Variety Boys and Girls Club in Astoria gives teens head start in green careers

Dozens of Astoria teenagers graduated from a five-week STEM course at the Variety Boys and Girls Club providing potential career paths in green energy. (Photo courtesy of NYPA)

Thirty-nine Astoria teenagers from the Variety Boys & Girls Club of Queens graduated from a summer science, technology, engineering and math (STEM) program where they learned about electricity and renewable energy and got a head start in green careers.

The program is part of a New York Power Authority (NYPA) collaboration with 174 Power Global and Con Edison to support an under-resourced community located near an upcoming clean energy project.

“Providing energy-related education better equips students to compete academically and gives them a head start in their careers,” said Lisa Payne Wansley, vice president of NYPA’s Environmental Justice program. “NYPA always strives to be a good neighbor to the historically disadvantaged and marginalized communities located near our statewide facilities and assets and we are excited to collaborate with 174 Power Global and Con Edison to engage more young people in the clean energy field and to develop even more meaningful programs and services going forward.”

(Photo courtesy of NYPA)

Last month, New York state energy regulators gave the green light to Con Edison and partner 174 Power Global to construct a large battery system in Astoria at the site of the old Charles Poletti fossil fuel plant near the East River.
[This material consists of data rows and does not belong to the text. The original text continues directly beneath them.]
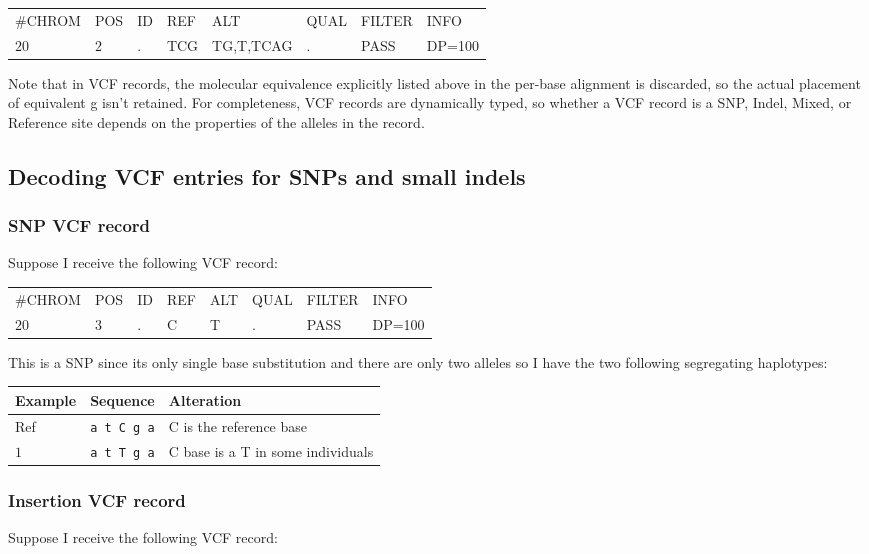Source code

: \documentclass[8pt]{article}
\begin{document}
\vspace{0.3cm}
\begin{tabular}{ l l l l l l l l}
	\#CHROM & POS & ID & REF & ALT & QUAL & FILTER & INFO \\
	$20$ & $2$ & . & TCG & TG,T,TCAG & . & PASS & DP=100 \\
\end{tabular}
\vspace{0.3cm}

Note that in VCF records, the molecular equivalence explicitly listed above in the per-base alignment is discarded, so the actual placement of equivalent g isn't retained. For completeness, VCF records are dynamically typed, so whether a VCF record is a SNP, Indel, Mixed, or Reference site depends on the properties of the alleles in the record.

\subsection{Decoding VCF entries for SNPs and small indels}
\subsubsection{SNP VCF record}
Suppose I receive the following VCF record:

\vspace{0.3cm}
\begin{tabular}{ l l l l l l l l}
	\#CHROM & POS & ID & REF & ALT & QUAL & FILTER & INFO \\
	$20$ & $3$ & . & C & T & . & PASS & DP=100 \\
\end{tabular}
\vspace{0.3cm}

This is a SNP since its only single base substitution and there are only two alleles so I have the two following segregating haplotypes:

\vspace{0.3cm}
\begin{tabular}{ | l | l | l | }
\hline
Example & Sequence & Alteration \\ \hline
Ref & \verb|a t C g a| & C is the reference base \\ \hline
$1$ & \verb|a t T g a| & C base is a T in some individuals \\ \hline
\end{tabular}

\subsubsection{Insertion VCF record}
Suppose I receive the following VCF record:
\end{document}
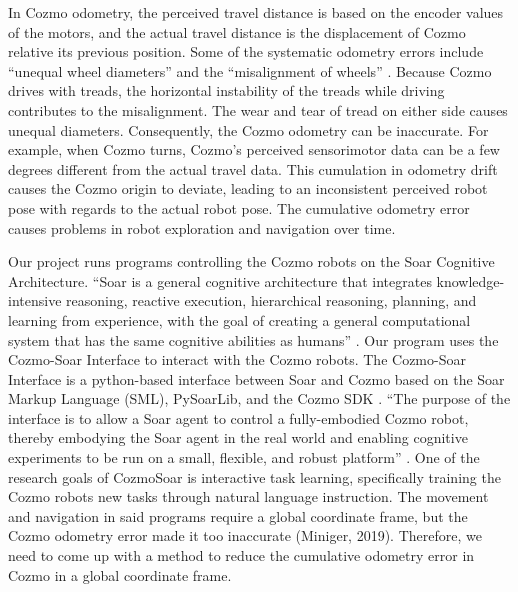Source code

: \documentclass[jou,apacite]{apa6}
\begin{document}
In Cozmo odometry, the perceived travel distance is based on the encoder values of the motors, and the actual travel distance is the displacement of Cozmo relative its previous position. Some of the systematic odometry errors include “unequal wheel diameters” and the “misalignment of wheels” \cite{Borenstein}. Because Cozmo drives with treads, the horizontal instability of the treads while driving contributes to the misalignment. The wear and tear of tread on either side causes unequal diameters. Consequently, the Cozmo odometry can be inaccurate. For example, when Cozmo turns, Cozmo’s perceived sensorimotor data can be a few degrees different from the actual travel data. This cumulation in odometry drift causes the Cozmo origin to deviate, leading to an inconsistent perceived robot pose with regards to the actual robot pose. The cumulative odometry error causes problems in robot exploration and navigation over time.

Our project runs programs controlling the Cozmo robots on the Soar Cognitive Architecture. “Soar is a general cognitive architecture that integrates knowledge-intensive reasoning, reactive execution, hierarchical reasoning, planning, and learning from experience, with the goal of creating a general computational system that has the same cognitive abilities as humans” 
\cite{Laird}. Our program uses the Cozmo-Soar Interface to interact with the Cozmo robots. The Cozmo-Soar Interface is a python-based interface between Soar and Cozmo based on the Soar Markup Language (SML), PySoarLib, and the Cozmo SDK \cite{Mininger}. “The purpose of the interface is to allow a Soar agent to control a fully-embodied Cozmo robot, thereby embodying the Soar agent in the real world and enabling cognitive experiments to be run on a small, flexible, and robust platform” \cite{Boggs}. One of the research goals of CozmoSoar is interactive task learning, specifically training the Cozmo robots new tasks through natural language instruction. The movement and navigation in said programs require a global coordinate frame, but the Cozmo odometry error made it too inaccurate (Miniger, 2019). Therefore, we need to come up with a method to reduce the cumulative odometry error in Cozmo in a global coordinate frame.
\end{document}
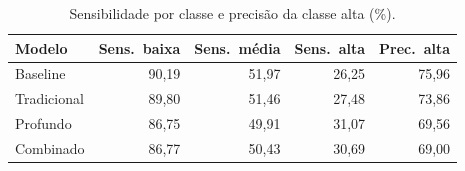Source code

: \begin{table}[H]\centering\small
\caption{Sensibilidade por classe e precisão da classe alta (\%).}\label{tab:classes_final}
\begin{tabular}{lrrrr}\toprule
Modelo & Sens.\ baixa & Sens.\ média & Sens.\ alta & Prec.\ alta \\\midrule
Baseline & 90,19 & 51,97 & 26,25 & 75,96 \\
Tradicional & 89,80 & 51,46 & 27,48 & 73,86 \\
Profundo & 86,75 & 49,91 & 31,07 & 69,56 \\
Combinado & 86,77 & 50,43 & 30,69 & 69,00 \\\bottomrule
\end{tabular}
\end{table}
Henry Yun, the CEO of 174 Power Global, presented a $15,000 donation to the Variety Boys & Girls Club as part of the graduation.

“We’re committed to supporting programs that inspire the next generation of STEM professionals, and we are proud to partner with NYPA and Con Edison in supporting the great work of the Boys and Girls Club of Queens in STEM education and promoting the opportunity for science-related careers,” Yun said. “174 Power Global is committed to providing green economy jobs to the local community, in particular at a location that is close to our energy storage project, and this STEM program is a perfect fit with our mission of creating real change by working together.”

The middle school students spent five weeks learning the basics of energy production and consumption through interactive and animated lesson plans. They engaged in games and hands-on learning opportunities to better understand how electricity is generated and transmitted and investigated how different renewable energy systems will work throughout the state such as wind technology and battery storage.

(Photo courtesy of NYPA)

Richard David, Con Edison’s Director of Regional and Community Affairs in Queens, noted that Con Edison has been a supporter of the Variety Boys and Girls Club for decades.

“We are developing a generation of young people with the knowledge and interest in STEM to help lead us into a clean energy future with cleaner air and water and better health,” David said.

Students also learned about how the upcoming battery storage project in Astoria will be able to store or release electricity on demand, thus helping to support the integration of new sources of renewable energy like offshore wind, hydro and solar generation to help replace energy produced by fossil plants. Former Councilman Costa Constantinides, the author of the city’s Green New Deal, stepped down last winter to become CEO of the Astoria institution.

“The Variety Boys and Girls Club is so much more than a physical space; it’s where young minds come to grow,” Constantinides said. “Programming like NYPA’s five-week STEM program gives the kids hands-on experience with career paths and subject matter that is all around them, but not necessarily accessible. Western Queens generates roughly 60% of the city’s power, and programs like this show our local kids opportunities to participate in the fast-growing green energy sector they may not have previously known about.”

He added that the donation from 174 Global Power will go toward expanding STEM programs at the Variety Boys and Girls Club.